WHAT THE EXERCISE ASKS. Every line holding the word "blank" should be copied from the material.

__________________________________________________

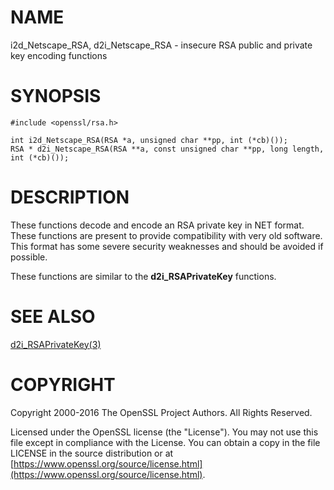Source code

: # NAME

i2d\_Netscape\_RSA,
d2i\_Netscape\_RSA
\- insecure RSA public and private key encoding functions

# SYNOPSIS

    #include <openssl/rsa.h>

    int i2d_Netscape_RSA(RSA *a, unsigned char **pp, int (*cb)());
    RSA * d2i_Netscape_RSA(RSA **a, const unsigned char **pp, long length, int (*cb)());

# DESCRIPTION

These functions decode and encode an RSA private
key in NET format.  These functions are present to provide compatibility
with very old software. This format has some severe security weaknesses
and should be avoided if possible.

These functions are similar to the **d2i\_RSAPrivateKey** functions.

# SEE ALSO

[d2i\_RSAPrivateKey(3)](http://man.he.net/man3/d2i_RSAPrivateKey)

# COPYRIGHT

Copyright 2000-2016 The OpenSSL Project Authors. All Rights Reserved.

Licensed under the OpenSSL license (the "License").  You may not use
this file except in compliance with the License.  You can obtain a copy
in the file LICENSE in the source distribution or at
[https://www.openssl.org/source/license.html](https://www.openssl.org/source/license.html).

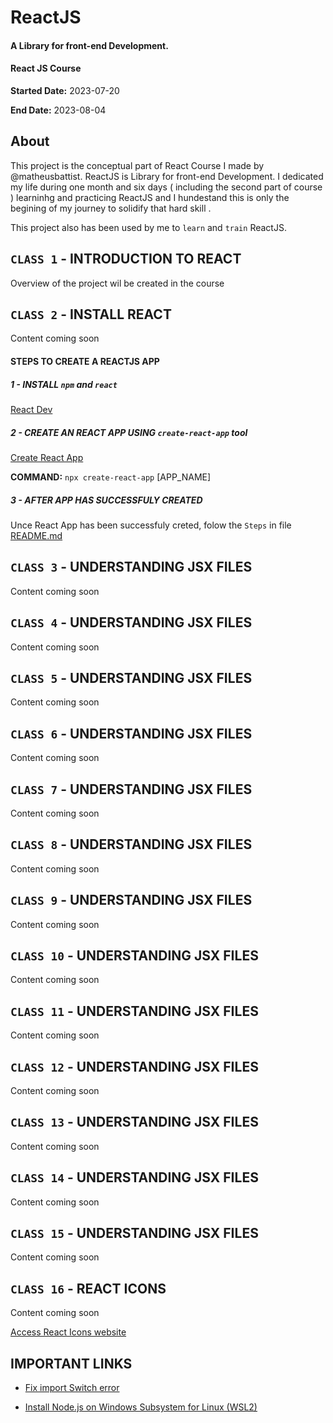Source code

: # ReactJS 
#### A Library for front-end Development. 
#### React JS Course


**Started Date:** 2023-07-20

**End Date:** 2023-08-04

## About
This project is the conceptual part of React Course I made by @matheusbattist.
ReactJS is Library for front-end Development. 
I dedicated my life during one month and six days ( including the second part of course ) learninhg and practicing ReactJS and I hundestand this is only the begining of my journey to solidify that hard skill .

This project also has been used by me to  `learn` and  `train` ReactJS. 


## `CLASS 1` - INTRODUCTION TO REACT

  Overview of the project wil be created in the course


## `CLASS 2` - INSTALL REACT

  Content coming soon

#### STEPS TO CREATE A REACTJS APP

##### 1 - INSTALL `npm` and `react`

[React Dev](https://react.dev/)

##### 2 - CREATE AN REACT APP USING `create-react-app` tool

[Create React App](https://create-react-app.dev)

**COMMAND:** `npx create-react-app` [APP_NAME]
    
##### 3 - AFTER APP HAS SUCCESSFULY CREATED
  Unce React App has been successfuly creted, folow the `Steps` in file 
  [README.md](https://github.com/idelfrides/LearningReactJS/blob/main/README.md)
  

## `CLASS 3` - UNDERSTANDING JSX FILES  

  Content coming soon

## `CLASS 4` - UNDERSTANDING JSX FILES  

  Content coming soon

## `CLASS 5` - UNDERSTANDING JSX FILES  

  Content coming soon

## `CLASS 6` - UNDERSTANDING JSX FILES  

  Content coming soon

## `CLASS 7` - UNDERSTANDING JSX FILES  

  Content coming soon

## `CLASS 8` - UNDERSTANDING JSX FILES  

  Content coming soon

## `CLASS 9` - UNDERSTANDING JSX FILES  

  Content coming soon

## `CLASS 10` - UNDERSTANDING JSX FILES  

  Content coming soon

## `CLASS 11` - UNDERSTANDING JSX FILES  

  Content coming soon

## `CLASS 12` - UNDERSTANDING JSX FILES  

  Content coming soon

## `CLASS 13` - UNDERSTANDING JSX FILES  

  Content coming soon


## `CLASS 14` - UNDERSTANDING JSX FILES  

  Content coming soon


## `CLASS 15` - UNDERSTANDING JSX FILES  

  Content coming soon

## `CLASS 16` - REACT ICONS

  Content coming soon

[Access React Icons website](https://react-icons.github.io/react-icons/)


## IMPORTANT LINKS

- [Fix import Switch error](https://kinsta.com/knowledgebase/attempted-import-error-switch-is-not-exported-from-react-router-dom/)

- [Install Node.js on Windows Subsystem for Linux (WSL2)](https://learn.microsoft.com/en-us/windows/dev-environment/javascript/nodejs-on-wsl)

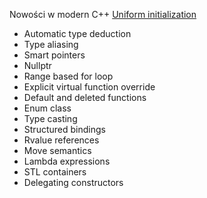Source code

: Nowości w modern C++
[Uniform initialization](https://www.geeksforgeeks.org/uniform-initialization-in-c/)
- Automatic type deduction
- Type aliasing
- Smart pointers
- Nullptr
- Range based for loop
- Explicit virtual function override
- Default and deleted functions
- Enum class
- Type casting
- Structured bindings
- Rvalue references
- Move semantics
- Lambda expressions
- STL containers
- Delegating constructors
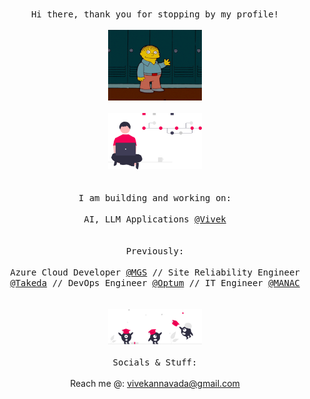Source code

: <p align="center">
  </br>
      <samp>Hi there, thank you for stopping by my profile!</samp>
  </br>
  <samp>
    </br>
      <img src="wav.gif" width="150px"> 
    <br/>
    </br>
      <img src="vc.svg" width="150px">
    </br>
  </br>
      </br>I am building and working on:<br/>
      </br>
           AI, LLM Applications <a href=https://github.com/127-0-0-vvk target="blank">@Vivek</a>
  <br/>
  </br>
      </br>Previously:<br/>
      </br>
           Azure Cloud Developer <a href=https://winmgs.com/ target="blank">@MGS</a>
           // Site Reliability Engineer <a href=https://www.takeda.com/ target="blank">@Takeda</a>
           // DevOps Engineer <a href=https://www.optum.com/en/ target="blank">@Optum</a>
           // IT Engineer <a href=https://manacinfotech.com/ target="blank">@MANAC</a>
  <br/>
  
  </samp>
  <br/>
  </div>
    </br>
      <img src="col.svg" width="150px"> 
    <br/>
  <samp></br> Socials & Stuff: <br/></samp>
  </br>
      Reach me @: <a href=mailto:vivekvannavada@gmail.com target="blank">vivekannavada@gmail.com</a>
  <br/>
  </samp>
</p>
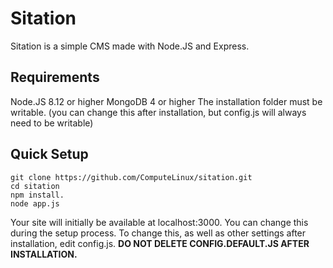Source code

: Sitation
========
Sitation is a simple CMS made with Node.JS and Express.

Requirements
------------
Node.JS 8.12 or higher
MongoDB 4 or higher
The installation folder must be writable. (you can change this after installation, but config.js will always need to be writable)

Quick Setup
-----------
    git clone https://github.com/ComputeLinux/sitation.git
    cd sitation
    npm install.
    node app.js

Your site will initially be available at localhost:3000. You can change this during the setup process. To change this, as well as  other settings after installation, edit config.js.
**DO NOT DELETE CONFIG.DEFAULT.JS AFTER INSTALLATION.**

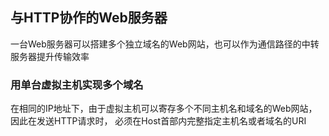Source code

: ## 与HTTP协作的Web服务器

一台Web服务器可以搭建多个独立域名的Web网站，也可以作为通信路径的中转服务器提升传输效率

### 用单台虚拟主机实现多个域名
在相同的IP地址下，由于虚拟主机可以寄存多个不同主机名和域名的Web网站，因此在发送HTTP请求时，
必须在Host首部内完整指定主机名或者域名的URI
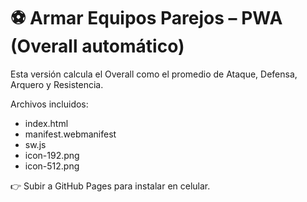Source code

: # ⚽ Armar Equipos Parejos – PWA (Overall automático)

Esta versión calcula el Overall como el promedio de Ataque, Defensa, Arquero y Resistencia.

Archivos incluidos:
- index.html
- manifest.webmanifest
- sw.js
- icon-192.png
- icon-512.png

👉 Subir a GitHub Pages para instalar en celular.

__________________________________________________

EXERCISE RESULT.
           AI, LLM Applications <a href=https://github.com/127-0-0-vvk target="blank">@Vivek</a>
           Azure Cloud Developer <a href=https://winmgs.com/ target="blank">@MGS</a>
           // Site Reliability Engineer <a href=https://www.takeda.com/ target="blank">@Takeda</a>
           // DevOps Engineer <a href=https://www.optum.com/en/ target="blank">@Optum</a>
           // IT Engineer <a href=https://manacinfotech.com/ target="blank">@MANAC</a>
      Reach me @: <a href=mailto:vivekvannavada@gmail.com target="blank">vivekannavada@gmail.com</a>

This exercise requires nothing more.